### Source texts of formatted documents

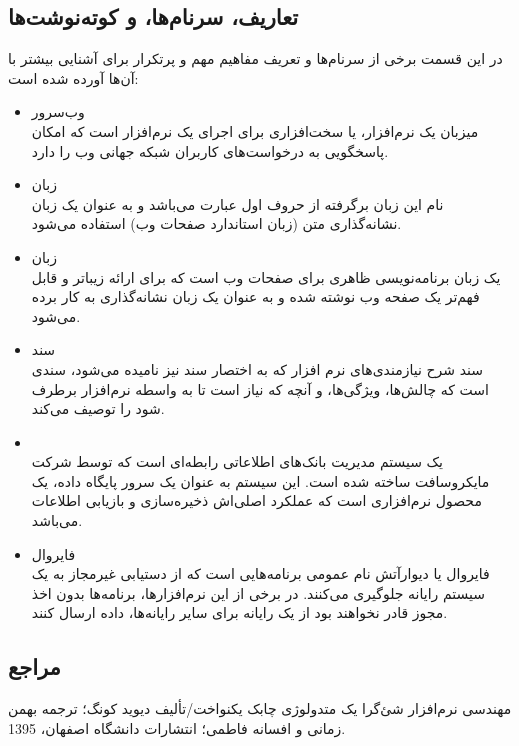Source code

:\documentclass{report}
\begin{document}
\subsection{ تعاریف، سرنام‌ها، و کوته‌نوشت‌ها }
  در این قسمت برخی از سرنام‌ها و تعریف مفاهیم مهم و پرتکرار برای آشنایی بیشتر با آن‌ها  آورده شده است:
  \begin{itemize}
  \item
وب‌سرور
\\
   میزبان یک نرم‌افزار، یا سخت‌افزاری برای اجرای یک نرم‌افزار است که امکان پاسخگویی به درخواست‌های کاربران شبکه جهانی وب را دارد.

\item
زبان 
\\
 نام این زبان برگرفته از حروف اول عبارت 
  می‌باشد و به عنوان یک زبان نشانه‌گذاری متن (زبان استاندارد صفحات وب) استفاده می‌شود.

\item
زبان 
\\
یک زبان برنامه‌نویسی ظاهری برای صفحات وب است که برای ارائه زیباتر و قابل فهم‌تر یک صفحه وب نوشته شده و به عنوان یک زبان نشانه‌گذاری به کار برده می‌شود.


\item
سند
\\
سند شرح نیازمندی‌های نرم افزار که به اختصار سند
 نیز نامیده می‌شود، سندی است که چالش‌ها، ویژگی‌ها، و آنچه که نیاز است تا به واسطه نرم‌افزار برطرف شود را توصیف می‌کند.

\item
{}
\\
یک سیستم مدیریت بانک‌های اطلاعاتی رابطه‌ای است که توسط شرکت مایکروسافت ساخته شده‌ است. این سیستم به عنوان یک سرور پایگاه داده، یک محصول نرم‌افزاری است که عملکرد اصلی‌اش ذخیره‌سازی و بازیابی اطلاعات می‌باشد.





\item
فایروال
 \\
فایروال یا دیوارآتش نام عمومی برنامه‌هایی است که از دستیابی غیرمجاز به یک سیستم رایانه جلوگیری می‌کنند. در برخی از این نرم‌افزارها، برنامه‌ها بدون اخذ مجوز قادر نخواهند بود از یک رایانه برای سایر رایانه‌ها، داده ارسال کنند.


  \end{itemize}
\subsection{مراجع}
   مهندسی نرم‌افزار شئ‌گرا یک متدولوژی چابک یکنواخت/تألیف دیوید کونگ؛ ترجمه بهمن زمانی و افسانه فاطمی؛ انتشارات دانشگاه اصفهان، 1395.
\end{document}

### What to do
Write out each entry exactly as given, but skip the pictures.

### Response area
Source code

:\documentclass{report}
\begin{document}
\subsection{ تعاریف، سرنام‌ها، و کوته‌نوشت‌ها }
  در این قسمت برخی از سرنام‌ها و تعریف مفاهیم مهم و پرتکرار برای آشنایی بیشتر با آن‌ها  آورده شده است:
  \begin{itemize}
  \item
وب‌سرور
\\
   میزبان یک نرم‌افزار، یا سخت‌افزاری برای اجرای یک نرم‌افزار است که امکان پاسخگویی به درخواست‌های کاربران شبکه جهانی وب را دارد.

\item
زبان 
\\
 نام این زبان برگرفته از حروف اول عبارت 
  می‌باشد و به عنوان یک زبان نشانه‌گذاری متن (زبان استاندارد صفحات وب) استفاده می‌شود.

\item
زبان 
\\
یک زبان برنامه‌نویسی ظاهری برای صفحات وب است که برای ارائه زیباتر و قابل فهم‌تر یک صفحه وب نوشته شده و به عنوان یک زبان نشانه‌گذاری به کار برده می‌شود.


\item
سند
\\
سند شرح نیازمندی‌های نرم افزار که به اختصار سند
 نیز نامیده می‌شود، سندی است که چالش‌ها، ویژگی‌ها، و آنچه که نیاز است تا به واسطه نرم‌افزار برطرف شود را توصیف می‌کند.

\item
{}
\\
یک سیستم مدیریت بانک‌های اطلاعاتی رابطه‌ای است که توسط شرکت مایکروسافت ساخته شده‌ است. این سیستم به عنوان یک سرور پایگاه داده، یک محصول نرم‌افزاری است که عملکرد اصلی‌اش ذخیره‌سازی و بازیابی اطلاعات می‌باشد.





\item
فایروال
 \\
فایروال یا دیوارآتش نام عمومی برنامه‌هایی است که از دستیابی غیرمجاز به یک سیستم رایانه جلوگیری می‌کنند. در برخی از این نرم‌افزارها، برنامه‌ها بدون اخذ مجوز قادر نخواهند بود از یک رایانه برای سایر رایانه‌ها، داده ارسال کنند.


  \end{itemize}
\subsection{مراجع}
   مهندسی نرم‌افزار شئ‌گرا یک متدولوژی چابک یکنواخت/تألیف دیوید کونگ؛ ترجمه بهمن زمانی و افسانه فاطمی؛ انتشارات دانشگاه اصفهان، 1395.
\end{document}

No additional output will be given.